The U.S. Environmental Protection Agency (EPA) today released new information demonstrating the dramatic clean air benefits of President Bush's Clear Skies initiative. Clear Skies will require America's power plants to reduce air pollution by an average of 70 percent. The new analytical data released today shows what effect that nationwide reduction will have on air quality, water quality, and public health in each region of the country. The results are striking: every part of the country where power plants contribute significantly to air pollution -- most notably, the Northeast, Southeast, and Midwest -- will see vast improvements in air quality. Many cities and towns will meet air quality standards for the first time in years. Specifically for EPA's Region 6, which comprises Arkansas, Louisiana, New Mexico, Oklahoma, and Texas, Clear Skies, by 2020, is projected to reduce sulfur dioxide (SO2) emissions from power generators by 26 percent, nitrogen oxides (NOx) emissions by 65 percent and mercury emissions by 49 percent over today's levels.
On February 14 of this year President Bush announced the ambitious Clear Skies initiative, which sets strict, mandatory emissions caps for three of the most harmful air pollutants -- SO2, NOx, and mercury -- by setting mandatory emissions caps. Clear Skies will eliminate 35 million more tons of these pollutants in the next decade than the current Clean Air Act. EPA used sophisticated computer modeling techniques to specifically identify improvements in local and regional air and water quality that will occur as a result of the stringent caps imposed by the President's plan.
"This information now clearly demonstrates the magnitude of the health and environmental benefits the President's Clear Skies proposal will deliver. Clear Skies will enable most of the country to meet national air quality standards.
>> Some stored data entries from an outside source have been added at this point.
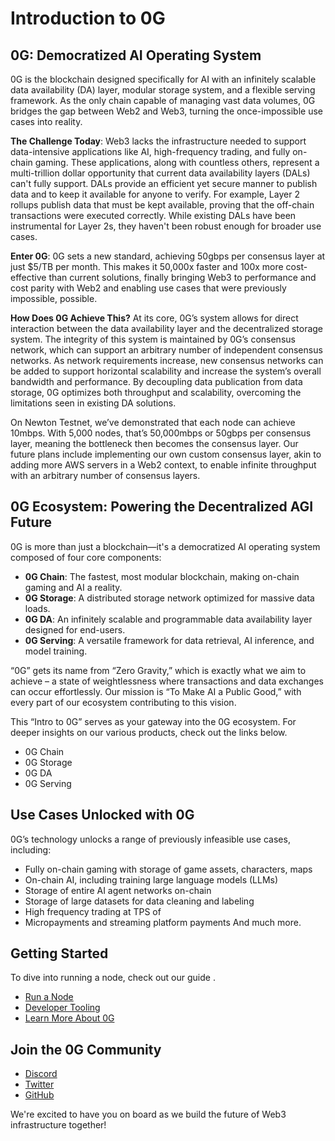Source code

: # Introduction to 0G

## 0G: Democratized AI Operating System
0G is the blockchain designed specifically for AI with an infinitely scalable data availability (DA) layer, modular storage system, and a flexible serving framework. As the only chain capable of managing vast data volumes, 0G bridges the gap between Web2 and Web3, turning the once-impossible use cases into reality.

**The Challenge Today**: Web3 lacks the infrastructure needed to support data-intensive applications like AI, high-frequency trading, and fully on-chain gaming. These applications, along with countless others, represent a multi-trillion dollar opportunity that current data availability layers (DALs) can't fully support. 
DALs provide an efficient yet secure manner to publish data and to keep it available for anyone to verify. For example, Layer 2 rollups publish data that must be kept available, proving that the off-chain transactions were executed correctly. While existing DALs have been instrumental for Layer 2s, they haven't been robust enough for broader use cases.

**Enter 0G**: 0G sets a new standard, achieving 50gbps per consensus layer at just $5/TB per month. This makes it 50,000x faster and 100x more cost-effective than current solutions, finally bringing Web3 to performance and cost parity with Web2 and enabling use cases that were previously impossible, possible. 

**How Does 0G Achieve This?** At its core, 0G’s system allows for direct interaction between the data availability layer and the decentralized storage system. The integrity of this system is maintained by 0G’s consensus network, which can support an arbitrary number of independent consensus networks. As network requirements increase, new consensus networks can be added to support horizontal scalability and increase the system’s overall bandwidth and performance. By decoupling data publication from data storage, 0G optimizes both throughput and scalability, overcoming the limitations seen in existing DA solutions.

On Newton Testnet, we’ve demonstrated that each node can achieve 10mbps. With 5,000 nodes, that’s 50,000mbps or 50gbps per consensus layer, meaning the bottleneck then becomes the consensus layer. Our future plans include implementing our own custom consensus layer, akin to adding more AWS servers in a Web2 context, to enable infinite throughput with an arbitrary number of consensus layers. 

<insert cool graphic here to emphasize the infinite scalability>

## 0G Ecosystem: Powering the Decentralized AGI Future
0G is more than just a blockchain—it's a democratized AI operating system composed of four core components: 
- **0G Chain**: The fastest, most modular blockchain, making on-chain gaming and AI a reality.
- **0G Storage**: A distributed storage network optimized for massive data loads.
- **0G DA**: An infinitely scalable and programmable data availability layer designed for end-users.
- **0G Serving**: A versatile framework for data retrieval, AI inference, and model training.

“0G” gets its name from “Zero Gravity,” which is exactly what we aim to achieve – a state of weightlessness where transactions and data exchanges can occur effortlessly. Our mission is “To Make AI a Public Good,” with every part of our ecosystem contributing to this vision. 

This “Intro to 0G” serves as your gateway into the 0G ecosystem. For deeper insights on our various products, check out the links below. 
- 0G Chain
- 0G Storage
- 0G DA
- 0G Serving

## Use Cases Unlocked with 0G 
0G’s technology unlocks a range of previously infeasible use cases, including:
- Fully on-chain gaming with storage of game assets, characters, maps
- On-chain AI, including training large language models (LLMs)
- Storage of entire AI agent networks on-chain
- Storage of large datasets for data cleaning and labeling
- High frequency trading at TPS of
- Micropayments and streaming platform payments
And much more.

## Getting Started
To dive into running a node, check out our guide <here>.

- [Run a Node](/run-a-node/testnet-information)
- [Developer Tooling](/developer-tooling/faucet)
- [Learn More About 0G](/learn-more/whitepaper)

## Join the 0G Community

- [Discord](https://discord.gg/0GLabs)
- [Twitter](https://twitter.com/0GLabs)
- [GitHub](https://github.com/0G-Labs/0g-docs)

We're excited to have you on board as we build the future of Web3 infrastructure together!
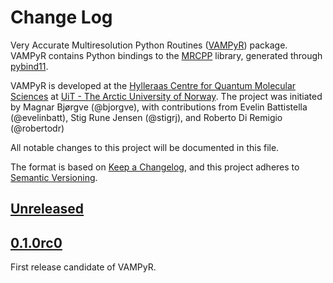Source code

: # Change Log

Very Accurate Multiresolution Python Routines ([VAMPyR]) package.
VAMPyR contains Python bindings to the [MRCPP] library, generated
through [pybind11].

VAMPyR is developed at the [Hylleraas Centre for Quantum Molecular Sciences] at
[UiT - The Arctic University of Norway].
The project was initiated by Magnar Bjørgve (@bjorgve), with contributions from
Evelin Battistella (@evelinbatt), Stig Rune Jensen (@stigrj), and Roberto Di
Remigio (@robertodr)

All notable changes to this project will be documented in this file.

The format is based on [Keep a Changelog], and this project adheres to [Semantic Versioning].

## [Unreleased]

## [0.1.0rc0]

First release candidate of VAMPyR.

[Unreleased]: https://github.com/MRChemSoft/vampyr/compare/v0.1.0rc0...HEAD

[0.1.0rc0]: https://github.com/MRChemSoft/vampyr/releases/tag/v0.1.0rc0

[Keep a Changelog]: https://keepachangelog.com/en/1.0.0/
[Semantic Versioning]: https://semver.org/spec/v2.0.0.html

[VAMPyR]: https://github.com/MRChemSoft/vampyr
[MRCPP]: https://mrcpp.readthedocs.io
[pybind11]: https://pybind11.readthedocs.io
[Hylleraas Centre for Quantum Molecular Sciences]: https://www.mn.uio.no/hylleraas/english/
[UiT - The Arctic University of Norway]: http://en.uit.no/
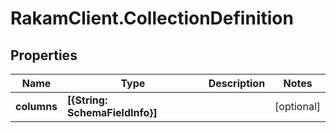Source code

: # RakamClient.CollectionDefinition

## Properties
Name | Type | Description | Notes
------------ | ------------- | ------------- | -------------
**columns** | **[{String: SchemaFieldInfo}]** |  | [optional] 


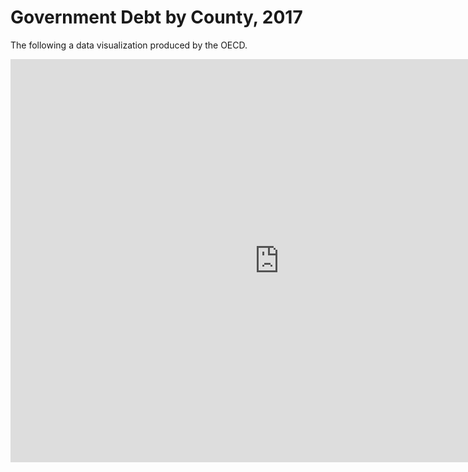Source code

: # Government Debt by County, 2017

The following a data visualization produced by the OECD.

<iframe src="https://data.oecd.org/chart/6SlS" width="860" height="645" style="border: 0" mozallowfullscreen="true" webkitallowfullscreen="true" allowfullscreen="true"><a href="https://data.oecd.org/chart/6SlS" target="_blank">OECD Chart: General government debt, Total, % of GDP, 2017</a></iframe>
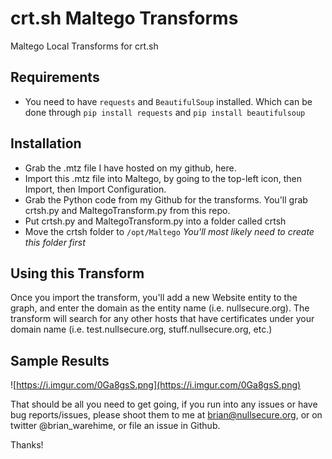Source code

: # crt.sh Maltego Transforms
Maltego Local Transforms for crt.sh

## Requirements
- You need to have `requests` and `BeautifulSoup` installed. Which can be done through `pip install requests` and `pip install beautifulsoup`

## Installation
- Grab the .mtz file I have hosted on my github, here.
- Import this .mtz file into Maltego, by going to the top-left icon, then Import, then Import Configuration.
- Grab the Python code from my Github for the transforms. You'll grab crtsh.py and MaltegoTransform.py from this repo.
- Put crtsh.py and MaltegoTransform.py into a folder called crtsh
- Move the crtsh folder to `/opt/Maltego` *You'll most likely need to create this folder first*

## Using this Transform
Once you import the transform, you'll add a new Website entity to the graph, and enter the domain as the entity name (i.e. nullsecure.org). The transform will search for any other hosts that have certificates under your domain name (i.e. test.nullsecure.org, stuff.nullsecure.org, etc.)

## Sample Results

![https://i.imgur.com/0Ga8gsS.png](https://i.imgur.com/0Ga8gsS.png)

That should be all you need to get going, if you run into any issues or have bug reports/issues, please shoot them to me at brian@nullsecure.org, or on twitter @brian_warehime, or file an issue in Github.

Thanks!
This new data shows that we can improve the quality of the air we breathe and achieve these results faster, at less cost to consumers, and in a way that makes sense for the environment, for industry, and for the health of the American people," said EPA Administrator Christie Whitman.
"The benefits that come from reducing air pollution will - without question - improve the lives and health of citizens throughout Arkansas, Louisiana, Oklahoma, New Mexico, and Texas," said EPA Regional Administrator Gregg Cooke.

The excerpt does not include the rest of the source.